- Assigned task
Once the images are removed, repeat all of the entries exactly.
Input for this task section start
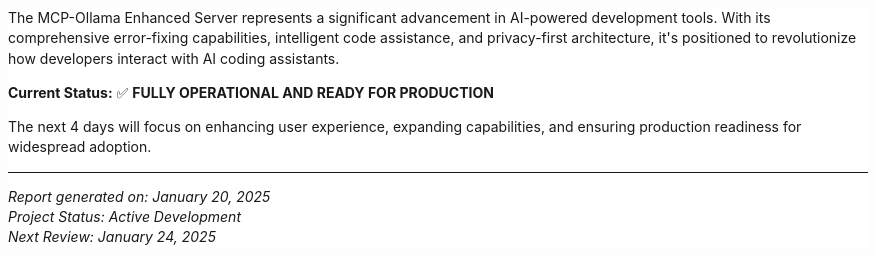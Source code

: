 The MCP-Ollama Enhanced Server represents a significant advancement in AI-powered development tools. With its comprehensive error-fixing capabilities, intelligent code assistance, and privacy-first architecture, it's positioned to revolutionize how developers interact with AI coding assistants.

**Current Status:** ✅ **FULLY OPERATIONAL AND READY FOR PRODUCTION**

The next 4 days will focus on enhancing user experience, expanding capabilities, and ensuring production readiness for widespread adoption.

---

*Report generated on: January 20, 2025*  
*Project Status: Active Development*  
*Next Review: January 24, 2025*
Input for this task section end
- Result of the exercise
Source code

: The MCP-Ollama Enhanced Server represents a significant advancement in AI-powered development tools. With its comprehensive error-fixing capabilities, intelligent code assistance, and privacy-first architecture, it's positioned to revolutionize how developers interact with AI coding assistants.

**Current Status:** ✅ **FULLY OPERATIONAL AND READY FOR PRODUCTION**

The next 4 days will focus on enhancing user experience, expanding capabilities, and ensuring production readiness for widespread adoption.

---

*Report generated on: January 20, 2025*  
*Project Status: Active Development*  
*Next Review: January 24, 2025*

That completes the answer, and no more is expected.